[Extracted data entries]
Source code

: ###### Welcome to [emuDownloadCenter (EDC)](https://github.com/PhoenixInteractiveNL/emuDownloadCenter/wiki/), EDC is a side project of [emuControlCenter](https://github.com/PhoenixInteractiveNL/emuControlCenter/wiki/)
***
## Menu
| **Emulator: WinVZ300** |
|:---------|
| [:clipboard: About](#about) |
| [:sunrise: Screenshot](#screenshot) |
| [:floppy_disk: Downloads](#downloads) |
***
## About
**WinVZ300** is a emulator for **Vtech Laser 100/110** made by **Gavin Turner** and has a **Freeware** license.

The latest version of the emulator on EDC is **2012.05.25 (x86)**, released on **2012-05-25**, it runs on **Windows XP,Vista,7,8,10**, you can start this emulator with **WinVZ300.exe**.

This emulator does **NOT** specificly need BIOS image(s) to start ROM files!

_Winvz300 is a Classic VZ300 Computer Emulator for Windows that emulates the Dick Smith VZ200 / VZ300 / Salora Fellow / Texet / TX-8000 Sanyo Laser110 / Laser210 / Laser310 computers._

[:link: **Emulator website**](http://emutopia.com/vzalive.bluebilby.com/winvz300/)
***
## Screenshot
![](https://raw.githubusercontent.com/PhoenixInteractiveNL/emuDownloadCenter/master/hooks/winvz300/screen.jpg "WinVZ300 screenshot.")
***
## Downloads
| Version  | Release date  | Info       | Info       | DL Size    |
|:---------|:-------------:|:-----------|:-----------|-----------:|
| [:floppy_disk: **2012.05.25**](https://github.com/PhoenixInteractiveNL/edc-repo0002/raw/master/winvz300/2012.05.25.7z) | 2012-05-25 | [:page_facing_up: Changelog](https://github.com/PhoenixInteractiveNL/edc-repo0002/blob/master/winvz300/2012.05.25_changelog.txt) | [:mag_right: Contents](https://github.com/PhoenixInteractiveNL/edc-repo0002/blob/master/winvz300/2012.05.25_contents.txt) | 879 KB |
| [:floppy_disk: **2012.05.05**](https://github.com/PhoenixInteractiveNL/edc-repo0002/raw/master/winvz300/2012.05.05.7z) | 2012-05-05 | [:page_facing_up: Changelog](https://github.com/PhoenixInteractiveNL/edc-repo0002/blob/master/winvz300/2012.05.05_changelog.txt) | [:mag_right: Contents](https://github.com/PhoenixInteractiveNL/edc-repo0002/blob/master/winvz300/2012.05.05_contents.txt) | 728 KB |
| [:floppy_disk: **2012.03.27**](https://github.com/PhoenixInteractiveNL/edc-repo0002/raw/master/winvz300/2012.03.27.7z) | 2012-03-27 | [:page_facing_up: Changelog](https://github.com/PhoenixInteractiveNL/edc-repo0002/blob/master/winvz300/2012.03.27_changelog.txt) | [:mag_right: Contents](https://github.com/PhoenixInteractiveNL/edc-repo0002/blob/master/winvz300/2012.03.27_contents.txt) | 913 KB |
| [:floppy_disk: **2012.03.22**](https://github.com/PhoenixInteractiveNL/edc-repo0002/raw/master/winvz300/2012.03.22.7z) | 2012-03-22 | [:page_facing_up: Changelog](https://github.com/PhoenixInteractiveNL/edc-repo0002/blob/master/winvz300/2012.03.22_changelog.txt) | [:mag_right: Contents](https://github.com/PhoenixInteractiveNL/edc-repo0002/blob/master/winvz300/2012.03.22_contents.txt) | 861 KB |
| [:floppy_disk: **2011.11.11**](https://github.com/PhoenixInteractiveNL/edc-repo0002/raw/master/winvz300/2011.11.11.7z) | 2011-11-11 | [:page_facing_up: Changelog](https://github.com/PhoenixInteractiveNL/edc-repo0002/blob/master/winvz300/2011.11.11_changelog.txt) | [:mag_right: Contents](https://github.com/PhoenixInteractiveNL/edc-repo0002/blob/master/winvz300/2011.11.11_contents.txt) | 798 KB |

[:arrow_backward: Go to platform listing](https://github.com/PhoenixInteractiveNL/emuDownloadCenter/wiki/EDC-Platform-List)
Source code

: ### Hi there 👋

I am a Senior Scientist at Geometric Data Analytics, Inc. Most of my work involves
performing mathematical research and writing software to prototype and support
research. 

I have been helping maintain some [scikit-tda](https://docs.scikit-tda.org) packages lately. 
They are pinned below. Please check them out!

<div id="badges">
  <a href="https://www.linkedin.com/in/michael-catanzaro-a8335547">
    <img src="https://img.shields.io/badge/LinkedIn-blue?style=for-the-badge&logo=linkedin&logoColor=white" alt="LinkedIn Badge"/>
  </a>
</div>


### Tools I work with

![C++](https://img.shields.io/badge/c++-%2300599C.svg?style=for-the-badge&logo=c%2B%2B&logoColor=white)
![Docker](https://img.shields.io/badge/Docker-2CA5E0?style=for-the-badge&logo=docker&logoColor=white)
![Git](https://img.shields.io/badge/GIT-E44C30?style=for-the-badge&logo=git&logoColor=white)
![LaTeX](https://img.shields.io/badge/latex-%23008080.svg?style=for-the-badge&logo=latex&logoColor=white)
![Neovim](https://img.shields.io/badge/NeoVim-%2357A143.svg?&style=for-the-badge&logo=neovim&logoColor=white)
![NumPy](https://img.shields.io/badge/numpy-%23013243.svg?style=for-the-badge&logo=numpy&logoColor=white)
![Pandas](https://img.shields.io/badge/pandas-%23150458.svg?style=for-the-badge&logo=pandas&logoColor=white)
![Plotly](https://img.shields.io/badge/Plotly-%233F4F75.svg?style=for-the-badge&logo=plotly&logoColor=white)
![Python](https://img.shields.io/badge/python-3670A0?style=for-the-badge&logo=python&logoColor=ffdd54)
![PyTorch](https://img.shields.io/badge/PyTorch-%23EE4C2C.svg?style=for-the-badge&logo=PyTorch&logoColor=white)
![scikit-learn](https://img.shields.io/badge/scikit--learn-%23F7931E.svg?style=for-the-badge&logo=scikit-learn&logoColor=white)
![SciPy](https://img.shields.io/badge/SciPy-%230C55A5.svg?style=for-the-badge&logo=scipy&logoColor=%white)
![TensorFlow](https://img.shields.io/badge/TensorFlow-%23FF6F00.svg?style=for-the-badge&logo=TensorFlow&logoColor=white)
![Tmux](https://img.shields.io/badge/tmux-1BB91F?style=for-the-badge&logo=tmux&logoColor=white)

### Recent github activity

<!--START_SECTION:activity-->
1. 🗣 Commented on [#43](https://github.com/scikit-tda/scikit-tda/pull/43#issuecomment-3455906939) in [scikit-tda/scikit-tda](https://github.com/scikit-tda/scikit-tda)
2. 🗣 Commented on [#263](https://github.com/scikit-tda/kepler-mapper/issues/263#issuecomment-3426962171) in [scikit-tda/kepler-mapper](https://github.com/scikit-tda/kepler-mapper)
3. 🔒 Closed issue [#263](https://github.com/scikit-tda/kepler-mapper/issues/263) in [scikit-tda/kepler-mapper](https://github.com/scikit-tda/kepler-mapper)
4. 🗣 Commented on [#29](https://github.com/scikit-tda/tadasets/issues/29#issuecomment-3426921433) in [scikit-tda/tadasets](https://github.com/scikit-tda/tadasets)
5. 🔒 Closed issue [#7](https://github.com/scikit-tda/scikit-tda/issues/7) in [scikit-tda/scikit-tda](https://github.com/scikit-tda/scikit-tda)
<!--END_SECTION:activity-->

## WHAT IS BEING ASKED
Among the entries, find each line that includes the string "linkedin" and copy it.

## EXERCISE RESPONSE
  <a href="https://www.linkedin.com/in/michael-catanzaro-a8335547">
    <img src="https://img.shields.io/badge/LinkedIn-blue?style=for-the-badge&logo=linkedin&logoColor=white" alt="LinkedIn Badge"/>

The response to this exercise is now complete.